- [RECORDS PROVIDED]
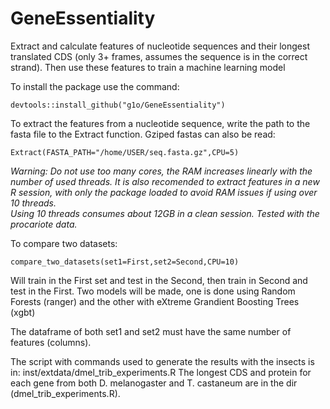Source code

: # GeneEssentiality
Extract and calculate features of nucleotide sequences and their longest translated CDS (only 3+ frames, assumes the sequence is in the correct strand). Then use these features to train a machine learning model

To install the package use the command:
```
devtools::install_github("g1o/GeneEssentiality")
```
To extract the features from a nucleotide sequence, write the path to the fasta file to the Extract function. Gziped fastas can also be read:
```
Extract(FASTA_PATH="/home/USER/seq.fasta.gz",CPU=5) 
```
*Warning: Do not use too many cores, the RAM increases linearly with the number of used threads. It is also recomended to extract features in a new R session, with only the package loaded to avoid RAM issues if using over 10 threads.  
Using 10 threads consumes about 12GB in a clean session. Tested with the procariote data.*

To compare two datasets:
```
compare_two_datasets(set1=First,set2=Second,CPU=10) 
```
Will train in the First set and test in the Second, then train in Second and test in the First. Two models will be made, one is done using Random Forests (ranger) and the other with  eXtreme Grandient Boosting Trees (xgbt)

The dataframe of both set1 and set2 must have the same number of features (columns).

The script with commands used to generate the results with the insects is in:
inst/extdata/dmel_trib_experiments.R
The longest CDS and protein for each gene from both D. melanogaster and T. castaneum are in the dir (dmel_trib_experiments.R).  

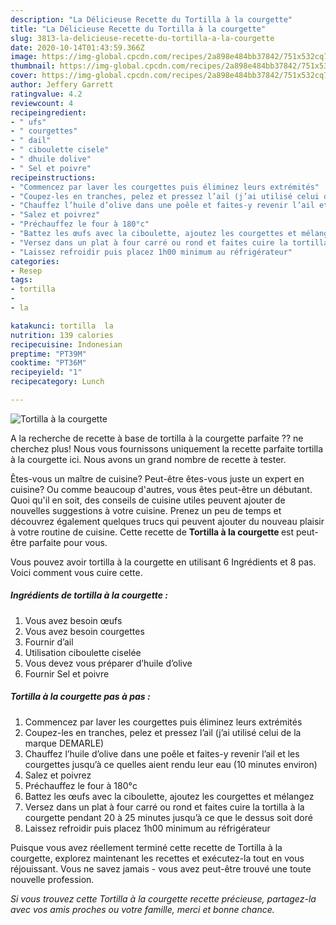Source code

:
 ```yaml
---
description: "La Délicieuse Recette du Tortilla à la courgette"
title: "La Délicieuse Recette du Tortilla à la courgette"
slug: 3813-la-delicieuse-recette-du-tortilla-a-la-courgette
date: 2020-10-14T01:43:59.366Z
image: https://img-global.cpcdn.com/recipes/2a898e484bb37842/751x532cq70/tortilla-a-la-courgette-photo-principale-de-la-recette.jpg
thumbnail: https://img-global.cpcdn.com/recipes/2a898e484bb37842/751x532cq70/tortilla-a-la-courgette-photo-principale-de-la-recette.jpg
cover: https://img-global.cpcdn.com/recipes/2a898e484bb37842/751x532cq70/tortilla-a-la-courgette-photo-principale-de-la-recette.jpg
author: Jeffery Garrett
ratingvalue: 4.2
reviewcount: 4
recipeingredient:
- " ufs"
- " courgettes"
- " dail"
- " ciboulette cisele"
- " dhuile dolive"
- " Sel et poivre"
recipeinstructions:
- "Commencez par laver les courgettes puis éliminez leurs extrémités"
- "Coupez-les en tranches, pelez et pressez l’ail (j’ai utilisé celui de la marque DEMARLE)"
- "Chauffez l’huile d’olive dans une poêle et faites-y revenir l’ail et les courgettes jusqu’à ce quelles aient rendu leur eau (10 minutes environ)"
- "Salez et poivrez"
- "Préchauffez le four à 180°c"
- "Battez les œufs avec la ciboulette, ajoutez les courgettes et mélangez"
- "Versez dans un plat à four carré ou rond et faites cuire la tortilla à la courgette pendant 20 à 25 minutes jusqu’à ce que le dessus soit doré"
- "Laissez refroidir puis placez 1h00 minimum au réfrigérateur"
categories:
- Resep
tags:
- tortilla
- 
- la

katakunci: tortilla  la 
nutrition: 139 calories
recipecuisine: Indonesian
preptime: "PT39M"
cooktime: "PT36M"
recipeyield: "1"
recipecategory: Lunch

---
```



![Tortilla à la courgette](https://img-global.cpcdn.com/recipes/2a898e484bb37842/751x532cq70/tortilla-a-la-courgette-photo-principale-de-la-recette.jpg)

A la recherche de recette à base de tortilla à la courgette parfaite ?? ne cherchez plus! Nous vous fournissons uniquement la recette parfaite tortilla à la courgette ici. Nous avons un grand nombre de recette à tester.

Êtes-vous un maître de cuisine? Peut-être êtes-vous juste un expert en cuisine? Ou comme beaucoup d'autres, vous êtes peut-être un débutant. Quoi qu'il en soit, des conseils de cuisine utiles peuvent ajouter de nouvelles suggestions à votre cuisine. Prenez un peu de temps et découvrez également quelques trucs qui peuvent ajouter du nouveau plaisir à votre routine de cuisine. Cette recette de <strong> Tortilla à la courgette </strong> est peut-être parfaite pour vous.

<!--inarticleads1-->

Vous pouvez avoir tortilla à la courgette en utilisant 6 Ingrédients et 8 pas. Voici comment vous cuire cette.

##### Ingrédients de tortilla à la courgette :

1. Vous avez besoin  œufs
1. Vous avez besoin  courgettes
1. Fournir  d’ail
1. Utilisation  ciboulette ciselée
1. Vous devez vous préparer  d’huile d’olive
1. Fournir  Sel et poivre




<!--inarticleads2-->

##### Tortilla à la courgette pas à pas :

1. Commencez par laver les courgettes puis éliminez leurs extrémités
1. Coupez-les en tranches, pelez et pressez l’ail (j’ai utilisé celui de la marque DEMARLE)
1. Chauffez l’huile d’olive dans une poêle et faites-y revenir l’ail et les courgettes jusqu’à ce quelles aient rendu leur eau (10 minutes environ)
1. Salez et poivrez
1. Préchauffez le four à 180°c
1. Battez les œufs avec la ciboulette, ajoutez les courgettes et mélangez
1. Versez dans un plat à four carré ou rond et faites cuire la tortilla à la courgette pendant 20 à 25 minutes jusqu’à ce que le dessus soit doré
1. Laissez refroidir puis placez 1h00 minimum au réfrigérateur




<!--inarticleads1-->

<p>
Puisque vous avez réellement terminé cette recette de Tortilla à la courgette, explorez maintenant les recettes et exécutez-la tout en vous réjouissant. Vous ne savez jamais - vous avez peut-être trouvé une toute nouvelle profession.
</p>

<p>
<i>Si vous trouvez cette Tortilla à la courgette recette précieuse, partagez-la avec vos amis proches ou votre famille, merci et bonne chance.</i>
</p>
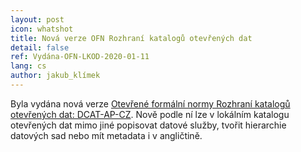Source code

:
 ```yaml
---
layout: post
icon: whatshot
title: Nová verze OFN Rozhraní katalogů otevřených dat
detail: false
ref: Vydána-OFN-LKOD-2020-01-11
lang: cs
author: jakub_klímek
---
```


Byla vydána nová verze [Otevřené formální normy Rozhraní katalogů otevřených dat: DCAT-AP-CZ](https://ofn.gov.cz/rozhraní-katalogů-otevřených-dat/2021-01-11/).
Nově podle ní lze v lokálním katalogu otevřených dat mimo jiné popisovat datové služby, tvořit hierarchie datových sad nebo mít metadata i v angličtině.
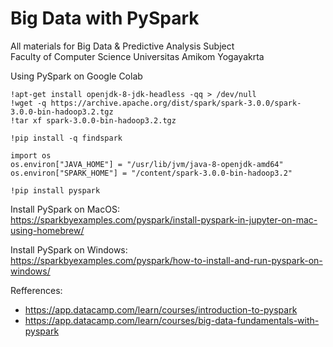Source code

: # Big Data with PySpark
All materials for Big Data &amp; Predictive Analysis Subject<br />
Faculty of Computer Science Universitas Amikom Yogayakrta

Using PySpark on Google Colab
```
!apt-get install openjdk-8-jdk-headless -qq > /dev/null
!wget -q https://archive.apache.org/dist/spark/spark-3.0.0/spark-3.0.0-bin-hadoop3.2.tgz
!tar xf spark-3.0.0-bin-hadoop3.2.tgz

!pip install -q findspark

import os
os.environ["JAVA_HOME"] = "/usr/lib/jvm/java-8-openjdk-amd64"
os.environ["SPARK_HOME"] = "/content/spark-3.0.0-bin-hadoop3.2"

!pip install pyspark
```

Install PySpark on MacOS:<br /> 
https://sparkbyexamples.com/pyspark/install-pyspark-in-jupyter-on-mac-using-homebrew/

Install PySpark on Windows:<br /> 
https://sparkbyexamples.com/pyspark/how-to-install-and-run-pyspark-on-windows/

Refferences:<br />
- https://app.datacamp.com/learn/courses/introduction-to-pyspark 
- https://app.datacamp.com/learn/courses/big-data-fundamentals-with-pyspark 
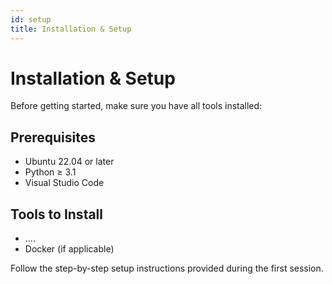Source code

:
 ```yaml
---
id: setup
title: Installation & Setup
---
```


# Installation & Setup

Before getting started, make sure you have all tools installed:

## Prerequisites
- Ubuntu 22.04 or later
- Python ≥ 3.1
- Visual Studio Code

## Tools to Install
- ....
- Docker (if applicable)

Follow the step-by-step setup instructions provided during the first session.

- [TASK INSTRUCTIONS]
Reproduce all of the material above word for word. Omit the pictures.

- [TASK RESPONSE]
Source code

: # GeneEssentiality
Extract and calculate features of nucleotide sequences and their longest translated CDS (only 3+ frames, assumes the sequence is in the correct strand). Then use these features to train a machine learning model

To install the package use the command:
```
devtools::install_github("g1o/GeneEssentiality")
```
To extract the features from a nucleotide sequence, write the path to the fasta file to the Extract function. Gziped fastas can also be read:
```
Extract(FASTA_PATH="/home/USER/seq.fasta.gz",CPU=5) 
```
*Warning: Do not use too many cores, the RAM increases linearly with the number of used threads. It is also recomended to extract features in a new R session, with only the package loaded to avoid RAM issues if using over 10 threads.  
Using 10 threads consumes about 12GB in a clean session. Tested with the procariote data.*

To compare two datasets:
```
compare_two_datasets(set1=First,set2=Second,CPU=10) 
```
Will train in the First set and test in the Second, then train in Second and test in the First. Two models will be made, one is done using Random Forests (ranger) and the other with  eXtreme Grandient Boosting Trees (xgbt)

The dataframe of both set1 and set2 must have the same number of features (columns).

The script with commands used to generate the results with the insects is in:
inst/extdata/dmel_trib_experiments.R
The longest CDS and protein for each gene from both D. melanogaster and T. castaneum are in the dir (dmel_trib_experiments.R).  

Source code

:
 ```yaml
---
description: "La Délicieuse Recette du Tortilla à la courgette"
title: "La Délicieuse Recette du Tortilla à la courgette"
slug: 3813-la-delicieuse-recette-du-tortilla-a-la-courgette
date: 2020-10-14T01:43:59.366Z
image: https://img-global.cpcdn.com/recipes/2a898e484bb37842/751x532cq70/tortilla-a-la-courgette-photo-principale-de-la-recette.jpg
thumbnail: https://img-global.cpcdn.com/recipes/2a898e484bb37842/751x532cq70/tortilla-a-la-courgette-photo-principale-de-la-recette.jpg
cover: https://img-global.cpcdn.com/recipes/2a898e484bb37842/751x532cq70/tortilla-a-la-courgette-photo-principale-de-la-recette.jpg
author: Jeffery Garrett
ratingvalue: 4.2
reviewcount: 4
recipeingredient:
- " ufs"
- " courgettes"
- " dail"
- " ciboulette cisele"
- " dhuile dolive"
- " Sel et poivre"
recipeinstructions:
- "Commencez par laver les courgettes puis éliminez leurs extrémités"
- "Coupez-les en tranches, pelez et pressez l’ail (j’ai utilisé celui de la marque DEMARLE)"
- "Chauffez l’huile d’olive dans une poêle et faites-y revenir l’ail et les courgettes jusqu’à ce quelles aient rendu leur eau (10 minutes environ)"
- "Salez et poivrez"
- "Préchauffez le four à 180°c"
- "Battez les œufs avec la ciboulette, ajoutez les courgettes et mélangez"
- "Versez dans un plat à four carré ou rond et faites cuire la tortilla à la courgette pendant 20 à 25 minutes jusqu’à ce que le dessus soit doré"
- "Laissez refroidir puis placez 1h00 minimum au réfrigérateur"
categories:
- Resep
tags:
- tortilla
- 
- la

katakunci: tortilla  la 
nutrition: 139 calories
recipecuisine: Indonesian
preptime: "PT39M"
cooktime: "PT36M"
recipeyield: "1"
recipecategory: Lunch

---
```



![Tortilla à la courgette](https://img-global.cpcdn.com/recipes/2a898e484bb37842/751x532cq70/tortilla-a-la-courgette-photo-principale-de-la-recette.jpg)

A la recherche de recette à base de tortilla à la courgette parfaite ?? ne cherchez plus! Nous vous fournissons uniquement la recette parfaite tortilla à la courgette ici. Nous avons un grand nombre de recette à tester.

Êtes-vous un maître de cuisine? Peut-être êtes-vous juste un expert en cuisine? Ou comme beaucoup d'autres, vous êtes peut-être un débutant. Quoi qu'il en soit, des conseils de cuisine utiles peuvent ajouter de nouvelles suggestions à votre cuisine. Prenez un peu de temps et découvrez également quelques trucs qui peuvent ajouter du nouveau plaisir à votre routine de cuisine. Cette recette de <strong> Tortilla à la courgette </strong> est peut-être parfaite pour vous.

<!--inarticleads1-->

Vous pouvez avoir tortilla à la courgette en utilisant 6 Ingrédients et 8 pas. Voici comment vous cuire cette.

##### Ingrédients de tortilla à la courgette :

1. Vous avez besoin  œufs
1. Vous avez besoin  courgettes
1. Fournir  d’ail
1. Utilisation  ciboulette ciselée
1. Vous devez vous préparer  d’huile d’olive
1. Fournir  Sel et poivre




<!--inarticleads2-->

##### Tortilla à la courgette pas à pas :

1. Commencez par laver les courgettes puis éliminez leurs extrémités
1. Coupez-les en tranches, pelez et pressez l’ail (j’ai utilisé celui de la marque DEMARLE)
1. Chauffez l’huile d’olive dans une poêle et faites-y revenir l’ail et les courgettes jusqu’à ce quelles aient rendu leur eau (10 minutes environ)
1. Salez et poivrez
1. Préchauffez le four à 180°c
1. Battez les œufs avec la ciboulette, ajoutez les courgettes et mélangez
1. Versez dans un plat à four carré ou rond et faites cuire la tortilla à la courgette pendant 20 à 25 minutes jusqu’à ce que le dessus soit doré
1. Laissez refroidir puis placez 1h00 minimum au réfrigérateur




<!--inarticleads1-->

<p>
Puisque vous avez réellement terminé cette recette de Tortilla à la courgette, explorez maintenant les recettes et exécutez-la tout en vous réjouissant. Vous ne savez jamais - vous avez peut-être trouvé une toute nouvelle profession.
</p>

<p>
<i>Si vous trouvez cette Tortilla à la courgette recette précieuse, partagez-la avec vos amis proches ou votre famille, merci et bonne chance.</i>
</p>
Source code

:
 ```yaml
---
layout: post
icon: whatshot
title: Nová verze OFN Rozhraní katalogů otevřených dat
detail: false
ref: Vydána-OFN-LKOD-2020-01-11
lang: cs
author: jakub_klímek
---
```


Byla vydána nová verze [Otevřené formální normy Rozhraní katalogů otevřených dat: DCAT-AP-CZ](https://ofn.gov.cz/rozhraní-katalogů-otevřených-dat/2021-01-11/).
Nově podle ní lze v lokálním katalogu otevřených dat mimo jiné popisovat datové služby, tvořit hierarchie datových sad nebo mít metadata i v angličtině.
Source code

: # Big Data with PySpark
All materials for Big Data &amp; Predictive Analysis Subject<br />
Faculty of Computer Science Universitas Amikom Yogayakrta

Using PySpark on Google Colab
```
!apt-get install openjdk-8-jdk-headless -qq > /dev/null
!wget -q https://archive.apache.org/dist/spark/spark-3.0.0/spark-3.0.0-bin-hadoop3.2.tgz
!tar xf spark-3.0.0-bin-hadoop3.2.tgz

!pip install -q findspark

import os
os.environ["JAVA_HOME"] = "/usr/lib/jvm/java-8-openjdk-amd64"
os.environ["SPARK_HOME"] = "/content/spark-3.0.0-bin-hadoop3.2"

!pip install pyspark
```

Install PySpark on MacOS:<br /> 
https://sparkbyexamples.com/pyspark/install-pyspark-in-jupyter-on-mac-using-homebrew/

Install PySpark on Windows:<br /> 
https://sparkbyexamples.com/pyspark/how-to-install-and-run-pyspark-on-windows/

Refferences:<br />
- https://app.datacamp.com/learn/courses/introduction-to-pyspark 
- https://app.datacamp.com/learn/courses/big-data-fundamentals-with-pyspark 
Source code

:
 ```yaml
---
id: setup
title: Installation & Setup
---
```


# Installation & Setup

Before getting started, make sure you have all tools installed:

## Prerequisites
- Ubuntu 22.04 or later
- Python ≥ 3.1
- Visual Studio Code

## Tools to Install
- ....
- Docker (if applicable)

Follow the step-by-step setup instructions provided during the first session.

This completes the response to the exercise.